There is more than just a sizzle when red-hot lava meets the sea. The plumes seen in this picture consist not only of steam produced by the evaporation of water, but also of aerosols and gases that stem from the reaction between the lava and salt water.
M. Edmonds and T. M. Gerlach have investigated the composition of such plumes produced by lava from Kilauea Volcano, Hawaii (Earth Planet. Sci. Lett. doi: 10.1016/j.epsl.2006.02.005). Their main tool was open-path Fourier transform infrared spectroscopy, which allowed remote sensing of the plumes and estimation of the amounts of various components — water, carbon dioxide, nitrogen dioxide, sulphur dioxide and hydrogen chloride. The most notable of Edmonds and Gerlach's conclusions stem from their analyses of this last species, HCl.
First, from thermodynamic considerations they calculate that the HCl gas is created following the hydrolysis of magnesium chloride salts (and not of sodium chloride, as an alternative explanation has it). Second, given that conclusion, they estimate how much HCl is produced by the lava–seawater interaction. The outcome depends on various assumptions and factors, including the type, extent and duration of the lava flow.

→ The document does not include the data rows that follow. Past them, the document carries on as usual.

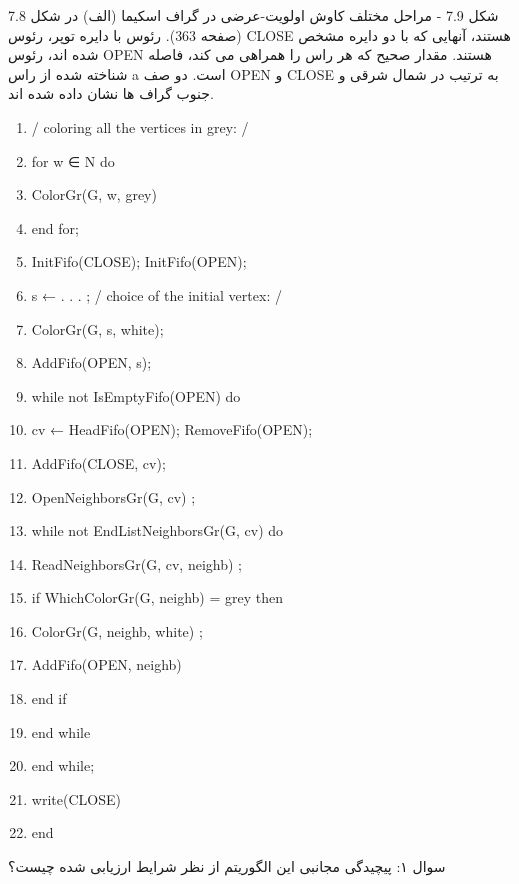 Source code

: \documentclass{book} %
\begin{document}
شکل 7.9 - مراحل مختلف کاوش اولویت-عرضی در گراف اسکیما (الف) در شکل 7.8 (صفحه 363). رئوس با دایره توپر، رئوس CLOSE هستند، آنهایی که با دو دایره مشخص شده اند، رئوس OPEN هستند. مقدار صحیح که هر راس را همراهی می کند، فاصله شناخته شده از راس a است. دو صف OPEN و CLOSE به ترتیب در شمال شرقی و جنوب گراف ها نشان داده شده اند.

\begin{latin}
    
    \begin{enumerate}
        
        \item / coloring all the vertices in grey: /
        \item for w ∈ N do
        \item   ColorGr(G, w, grey)
        \item end for;
        \item InitFifo(CLOSE); InitFifo(OPEN);
        \item s ← . . . ; / choice of the initial vertex: /
        \item ColorGr(G, s, white);
        \item AddFifo(OPEN, s);
        \item while not IsEmptyFifo(OPEN) do
        \item   cv ← HeadFifo(OPEN); RemoveFifo(OPEN);
        \item   AddFifo(CLOSE, cv);
        \item   OpenNeighborsGr(G, cv) ;
        \item   while not EndListNeighborsGr(G, cv) do
        \item   ReadNeighborsGr(G, cv, neighb) ;
        \item   if WhichColorGr(G, neighb) = grey then
        \item       ColorGr(G, neighb, white) ;
        \item       AddFifo(OPEN, neighb)
        \item   end if
        \item end while
        \item end while;
        \item write(CLOSE) 
        \item end
        
        
    \end{enumerate}
    
\end{latin}

سوال ۱: پیچیدگی مجانبی این الگوریتم از نظر شرایط ارزیابی شده چیست؟
\end{document}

Edmonds and Gerlach estimate that a lava flow of 1 m3 s−1 could in principle produce 3.7 kg s−1 of HCl, or 300 tonnes daily. For various reasons that they discuss, this number is likely to be much lower (3–30 tonnes). Figures of this latter order of magnitude produce only localized high concentrations of HCl gas and acid rain. But the authors point out that in the past the story must have had a more serious edge. Eruptions of Hawaiian volcanoes in 1840, 1919 and 1950 produced massive lava flows, with sustained lava fluxes entering the sea. The result was an estimated HCl output of 200–2,200 tonnes per day over several weeks, a much more serious environmental hazard.